One day there are now at least four of you living under the same roof. There are the two of you who now converse by being careful to gauge, measure, sift, edit, and when necessary stifle what you say. You learn where the speed bumps are and how to deftly steer through curves out of mine fields. Basically, you don’t go behind the iron curtain unarmed. Relating becomes about best outcome scenarios as ones where both get to save face or at least walk away in time to stem the bleeding.
Then there are the other two of you known only to yourselves, who seldom say much of anything you deeply feel out loud. The loneliest moments in a love affair revolve around internal monolgues-- succinctly spilling your guts using perfect syntax and irrefutable logic— silently saying all the things you wish could be really heard if you did say them. So goes the retreat into a kind of inner dialogue that hides the truth of itself out of fear, apathy, rage, unconsciousness and sometimes grief.
Truth is, maybe naked honesty is meant to wane for the same reason the urge to copulate like rabbits goes away. We all wish it were different- swear that this time it will be--a true no holes barred connection- and then the holes get, well, barred. And not always for lack of trying! Don’t you know at least one uber switched on relationship where they vowed to keep it real and open forever?
They did perpetual counselling or some variation on the Tantra-Meditation-Our-Love-Comes-First schtick and one out of a million times it worked- til the day they both openly admitted they’d be better off apart because they’d run out of things to say.
Most of us I believe come to see total disclosure in our relationships as overrated. It makes more sense not to hurt or be hurt in the name of openess when you understand that leopards don’t change their spots just because you point out that the spots are there. The people we love are who they are in spite of us and because of how we choose to see them. Perhaps when we court the slow death of intimacy for the preservation of equilibrium we do so partly because it’s the tried and true model we grew up observing. It becomes enough if the conversation was mostly pleasant on any given day and if there were any moments of genuine tenderness or humour- all the more for the glory.
I know, you want more than mediocrity and so do I. The disappointing but wholly important lesson is that friendship and basic respect prevail where the language of romance falters… Every day kindnesses which when mastered allow one to move on to that utopia reserved for the undemanding or the patently innocent at heart.

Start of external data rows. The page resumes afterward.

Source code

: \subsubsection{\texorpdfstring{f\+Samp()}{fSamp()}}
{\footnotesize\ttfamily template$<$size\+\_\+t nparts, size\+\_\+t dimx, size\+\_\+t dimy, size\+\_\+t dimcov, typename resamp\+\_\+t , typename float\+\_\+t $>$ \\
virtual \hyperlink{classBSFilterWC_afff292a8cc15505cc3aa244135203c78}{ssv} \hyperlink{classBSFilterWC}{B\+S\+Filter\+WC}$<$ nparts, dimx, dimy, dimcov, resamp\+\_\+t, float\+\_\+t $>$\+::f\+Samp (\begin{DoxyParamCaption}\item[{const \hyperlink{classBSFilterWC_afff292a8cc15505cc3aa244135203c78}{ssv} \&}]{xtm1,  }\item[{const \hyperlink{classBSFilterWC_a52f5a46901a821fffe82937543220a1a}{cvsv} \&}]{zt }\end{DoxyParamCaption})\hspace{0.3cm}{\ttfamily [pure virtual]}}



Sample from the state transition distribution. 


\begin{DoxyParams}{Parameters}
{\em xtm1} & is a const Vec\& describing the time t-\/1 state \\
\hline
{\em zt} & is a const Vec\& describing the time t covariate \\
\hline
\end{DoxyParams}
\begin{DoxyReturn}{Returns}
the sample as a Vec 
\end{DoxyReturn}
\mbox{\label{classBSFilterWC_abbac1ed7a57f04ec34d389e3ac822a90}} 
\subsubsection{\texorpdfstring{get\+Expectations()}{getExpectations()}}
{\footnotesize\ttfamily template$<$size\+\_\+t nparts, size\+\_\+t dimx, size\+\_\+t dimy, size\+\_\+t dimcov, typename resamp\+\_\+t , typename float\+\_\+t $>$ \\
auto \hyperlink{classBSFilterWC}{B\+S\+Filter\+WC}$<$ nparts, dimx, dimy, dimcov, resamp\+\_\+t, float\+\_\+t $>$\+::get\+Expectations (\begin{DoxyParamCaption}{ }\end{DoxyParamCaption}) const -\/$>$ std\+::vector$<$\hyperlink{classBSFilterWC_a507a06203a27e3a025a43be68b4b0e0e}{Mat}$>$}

I personally know that the fastest way to waste years of your life with someone is to hold out for some guarantee of happiness. Though I am working on it. Hard. I do suspect that love is the answer, not the kind where the violins swell along with parts of one’s anatomy…but that the way to build meaningful bridges between men and women is to become bilingual. We get to learn the other’s language of love- it may not even be a spoken language or easily recognisable after years of not listening because we assumed we knew. It isn’t necessary to speak it fluently to each other at every moment. My self-appointed task is to find a way to become a walking dictionary by using actions to define what love means to me. Do that I tell myself, and then watch and feel and taste what happens.